California's North Coast

 

We drove west to the scenic coastal highway passing signs to Anderson Valley Road and a turn to Boonsville and to any true beer geek this would have immediately sunk in that  Anderson Valley Brewing Company was in the vicinity but alas my poor sunshine addled brain did not register this fact until we stopped into a market quite some time later and realized, ‘wow, they sure have a lot of Anderson Valley beer, glasses, t-shirts etc. here. I wonder if the brewery is close by?’.

Well, it was and we missed it and since we had a lot of coast to cover before our next stopover we had to make do with a sampler pack of some of the more unfamiliar beer offerings from Anderson Valley.

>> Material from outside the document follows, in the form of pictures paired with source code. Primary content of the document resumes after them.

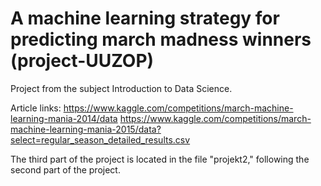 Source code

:# A machine learning strategy for predicting march madness winners (project-UUZOP)
Project from the subject Introduction to Data Science.

Article links:
https://www.kaggle.com/competitions/march-machine-learning-mania-2014/data
https://www.kaggle.com/competitions/march-machine-learning-mania-2015/data?select=regular_season_detailed_results.csv

The third part of the project is located in the file "projekt2," following the second part of the project.
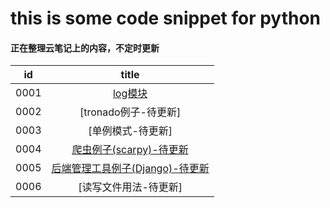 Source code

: # this is some code snippet for python

#### 正在整理云笔记上的内容，不定时更新

|id|title|
|:---:|:---:|
|0001|[log模块](https://github.com/lyx003288/python/blob/master/0001.log.py)|
|0002|[tronado例子-待更新]|
|0003|[单例模式-待更新]|
|0004|[爬虫例子(scarpy)-待更新](https://github.com/lyx003288/python/tree/master/0004.web_parse)|
|0005|[后端管理工具例子(Django)-待更新](https://github.com/lyx003288/python/tree/master/0005.backend_admin)|
|0006|[读写文件用法-待更新]|
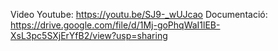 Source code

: Video Youtube: https://youtu.be/SJ9-_wUJcao 
Documentació: https://drive.google.com/file/d/1Mj-goPhqWaI1lEB-XsL3pc5SXjErYfB2/view?usp=sharing  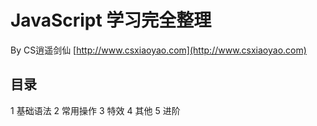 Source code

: # JavaScript 学习完全整理
By CS逍遥剑仙
[http://www.csxiaoyao.com](http://www.csxiaoyao.com)
## 目录
1 基础语法
2 常用操作
3 特效
4 其他
5 进阶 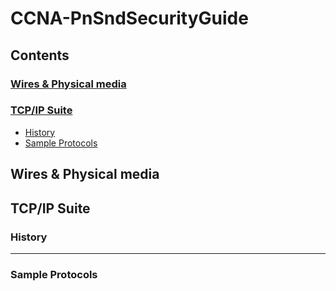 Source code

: # CCNA-PnSndSecurityGuide  
## Contents  
### [Wires & Physical media ](#wires--physical-media)  
### [TCP/IP Suite](#tcpip-suite)  
  * [History](#history)   
  * [Sample Protocols](#sample-protols)  
  
## Wires & Physical media  
## TCP/IP Suite  
### History  
------
### Sample Protocols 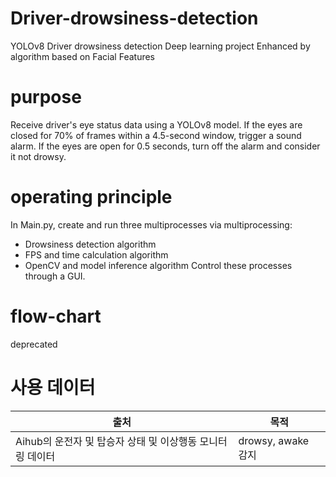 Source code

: # Driver-drowsiness-detection
YOLOv8 Driver drowsiness detection Deep learning project Enhanced by algorithm based on Facial Features

# purpose
Receive driver's eye status data using a YOLOv8 model. If the eyes are closed for 70% of frames within a 4.5-second window, trigger a sound alarm. If the eyes are open for 0.5 seconds, turn off the alarm and consider it not drowsy.


# operating principle
In Main.py, create and run three multiprocesses via multiprocessing:
 * Drowsiness detection algorithm
 * FPS and time calculation algorithm
 * OpenCV and model inference algorithm
Control these processes through a GUI.


# flow-chart
deprecated


# 사용 데이터
|출처|목적|
|------|---|
|Aihub의 운전자 및 탑승자 상태 및 이상행동 모니터링 데이터|drowsy, awake 감지|
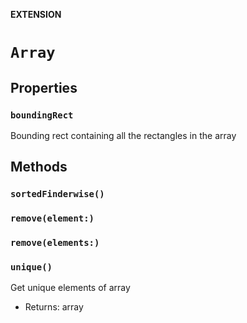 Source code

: **EXTENSION**

# `Array`

## Properties
### `boundingRect`

Bounding rect containing all the rectangles in the array

## Methods
### `sortedFinderwise()`

### `remove(element:)`

### `remove(elements:)`

### `unique()`

Get unique elements of array
- Returns: array
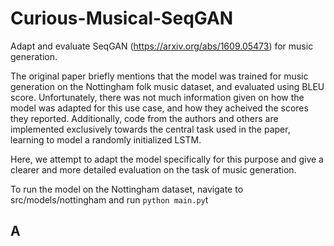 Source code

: # Curious-Musical-SeqGAN
Adapt and evaluate SeqGAN (https://arxiv.org/abs/1609.05473) for music generation. 

The original paper briefly mentions that the model was trained for music generation on the Nottingham folk music dataset, and evaluated using BLEU score. Unfortunately, there was not much information given on how the model was adapted for this use case, and how they acheived the scores they reported. Additionally, code from the authors and others are implemented exclusively towards the central task used in the paper, learning to model a randomly initialized LSTM.

Here, we attempt to adapt the model specifically for this purpose and give a clearer and more detailed evaluation on the task of music generation.

To run the model on the Nottingham dataset, navigate to src/models/nottingham and run
`python main.py`t
## A 
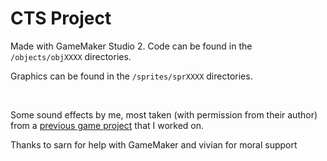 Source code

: # CTS Project

Made with GameMaker Studio 2.
Code can be found in the `/objects/objXXXX` directories.

Graphics can be found in the `/sprites/sprXXXX` directories.

<br>

Some sound effects by me, most taken (with permission from their author) from a [previous game project](https://team-bugulon.itch.io/powerputt-legend) that I worked on.

Thanks to sarn for help with GameMaker and vivian for moral support

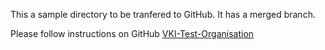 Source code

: This a sample directory to be tranfered to GitHub.
It has a merged branch.

Please follow instructions on GitHub [VKI-Test-Organisation](https://github.com/VKI-Test-Organisation)
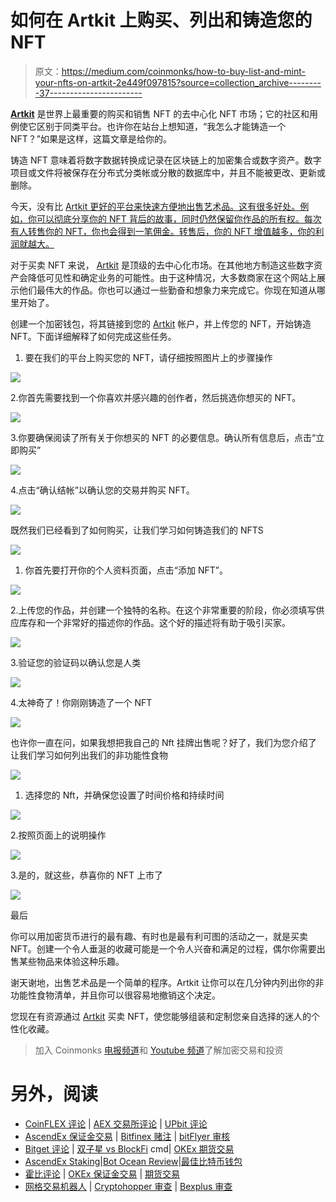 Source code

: # 如何在 Artkit 上购买、列出和铸造您的 NFT

> 原文：<https://medium.com/coinmonks/how-to-buy-list-and-mint-your-nfts-on-artkit-2e449f097815?source=collection_archive---------37----------------------->

[**Artkit**](https://artkit.art/) 是世界上最重要的购买和销售 NFT 的去中心化 NFT 市场；它的社区和用例使它区别于同类平台。也许你在站台上想知道，“我怎么才能铸造一个 NFT？”如果是这样，这篇文章是给你的。

铸造 NFT 意味着将数字数据转换成记录在区块链上的加密集合或数字资产。数字项目或文件将被保存在分布式分类帐或分散的数据库中，并且不能被更改、更新或删除。

今天，没有比 [Artkit 更好的平台来快速方便地出售艺术品。这有很多好处。例如，你可以彻底分享你的 NFT 背后的故事，同时仍然保留你作品的所有权。每次有人转售你的 NFT，你也会得到一笔佣金。转售后，你的 NFT 增值越多，你的利润就越大。](https://artkit.art/)

对于买卖 NFT 来说， [Artkit](https://artkit.art/) 是顶级的去中心化市场。在其他地方制造这些数字资产会降低可见性和确定业务的可能性。由于这种情况，大多数商家在这个网站上展示他们最伟大的作品。你也可以通过一些勤奋和想象力来完成它。你现在知道从哪里开始了。

创建一个加密钱包，将其链接到您的 [Artkit](https://artkit.art/) 帐户，并上传您的 NFT，开始铸造 NFT。下面详细解释了如何完成这些任务。

1.  要在我们的平台上购买您的 NFT，请仔细按照图片上的步骤操作

![](img/0956f2daea2435efabbdd6c4bad21ba6.png)

2.你首先需要找到一个你喜欢并感兴趣的创作者，然后挑选你想买的 NFT。

![](img/fc673b6f0c1e0c0b0a2142df1f7c0505.png)

3.你要确保阅读了所有关于你想买的 NFT 的必要信息。确认所有信息后，点击“立即购买”

![](img/f1b3e34507f8962b5c363dc25c4fc843.png)

4.点击“确认结帐”以确认您的交易并购买 NFT。

![](img/78678a9d2bbc5deda6797a1bb442e2d4.png)

既然我们已经看到了如何购买，让我们学习如何铸造我们的 NFTS

![](img/bafe84ffeb80ad445622e37cc8c57c0d.png)

1.  你首先要打开你的个人资料页面，点击“添加 NFT”。

![](img/fd529b225232a3697d9479d5e9e5c8a6.png)

2.上传您的作品，并创建一个独特的名称。在这个非常重要的阶段，你必须填写供应库存和一个非常好的描述你的作品。这个好的描述将有助于吸引买家。

![](img/99c986e269fb1240a066b8186e6ce930.png)

3.验证您的验证码以确认您是人类

![](img/be38bb82d78f8d9987e10d3c7d79161f.png)

4.太神奇了！你刚刚铸造了一个 NFT

![](img/9fa0ab8f23aca21f79c8b9a722bd53b6.png)

也许你一直在问，如果我想把我自己的 Nft 挂牌出售呢？好了，我们为您介绍了
让我们学习如何列出我们的非功能性食物

![](img/a97627ff44d0ba07f6ce1e0aa5d689fc.png)

1.  选择您的 Nft，并确保您设置了时间价格和持续时间

![](img/81f70422c4396baaf78619e6315841ba.png)

2.按照页面上的说明操作

![](img/4de031723eb92a34ce190aafb182c5d1.png)

3.是的，就这些，恭喜你的 NFT 上市了

![](img/fbdb8658c1811a2fafb995560dfceac9.png)

最后

你可以用加密货币进行的最有趣、有时也是最有利可图的活动之一，就是买卖 NFT。创建一个令人垂涎的收藏可能是一个令人兴奋和满足的过程，偶尔你需要出售某些物品来体验这种乐趣。

谢天谢地，出售艺术品是一个简单的程序。Artkit 让你可以在几分钟内列出你的非功能性食物清单，并且你可以很容易地撤销这个决定。

您现在有资源通过 [Artkit](https://artkit.art/) 买卖 NFT，使您能够组装和定制您亲自选择的迷人的个性化收藏。

> 加入 Coinmonks [电报频道](https://t.me/coincodecap)和 [Youtube 频道](https://www.youtube.com/c/coinmonks/videos)了解加密交易和投资

# 另外，阅读

*   [CoinFLEX 评论](https://coincodecap.com/coinflex-review) | [AEX 交易所评论](https://coincodecap.com/aex-exchange-review) | [UPbit 评论](https://coincodecap.com/upbit-review)
*   [AscendEx 保证金交易](https://coincodecap.com/ascendex-margin-trading) | [Bitfinex 赌注](https://coincodecap.com/bitfinex-staking) | [bitFlyer 审核](https://coincodecap.com/bitflyer-review)
*   [Bitget 评论](https://coincodecap.com/bitget-review) | [双子星 vs BlockFi](https://coincodecap.com/gemini-vs-blockfi) cmd| [OKEx 期货交易](https://coincodecap.com/okex-futures-trading)
*   [AscendEx Staking](https://coincodecap.com/ascendex-staking)|[Bot Ocean Review](https://coincodecap.com/bot-ocean-review)|[最佳比特币钱包](https://coincodecap.com/bitcoin-wallets-india)
*   [霍比评论](https://coincodecap.com/huobi-review) | [OKEx 保证金交易](https://coincodecap.com/okex-margin-trading) | [期货交易](https://coincodecap.com/futures-trading)
*   [网格交易机器人](https://coincodecap.com/grid-trading) | [Cryptohopper 审查](/coinmonks/cryptohopper-review-a388ff5bae88) | [Bexplus 审查](https://coincodecap.com/bexplus-review)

However, as I mentioned in my intro my beer karma was on the upswing and when we drove through Fort Bragg we found North Coast Brewing Company (no, it wasn’t lost) AND their tap room had just opened for the day!

 

North Coast Brewing Co.

 

North Coast Brewing Company is housed in three separate buildings  -brewery, gift shop and tap room- all located on the same block of Fort Bragg’s main street. We visited their gift store and their taproom. The taproom is fairly typical with a dining area, patio and bar area decorated with lots of wood and beer signs. There is a small gift section inside the taproom in case you are too tipsy to wander across the street. The majority of their line-up was available on tap and we decided to try anything in their line-up that was new to us. This included La Merle Belgian Farmhouse Ale, Scrimshaw Pilsner, Old No. 38 Stout, Old Stock Ale and Blue Star Wheat.

 

North Coast Beer Tasters

 

Old Stock Ale Vertical Set

 

Perhaps North Coast Brewing Co. is best known (and deservedly so) for it’s Old Rasputin Russian Imperial Stout but they have a lot else going on at this brewery. For instance, the Old Stock Ales come in vertical tasting box sets so you can sample and compare vintages, they have a great aesthetic when it comes to their labels and beer swag, North Coast has a great gift store full of glass ware and neat packaging ideas for gifting their beer, and most importantly we found out they brew a really clean drinkable pilsner, the Scrimshaw and an impressive Dublin Dry Stout, the Old No. 38 (both beers came home with us in a four pack). These beers are well-suited to the warm Cali climate both being easy-drinking, best served quite cold and fairly light-bodied.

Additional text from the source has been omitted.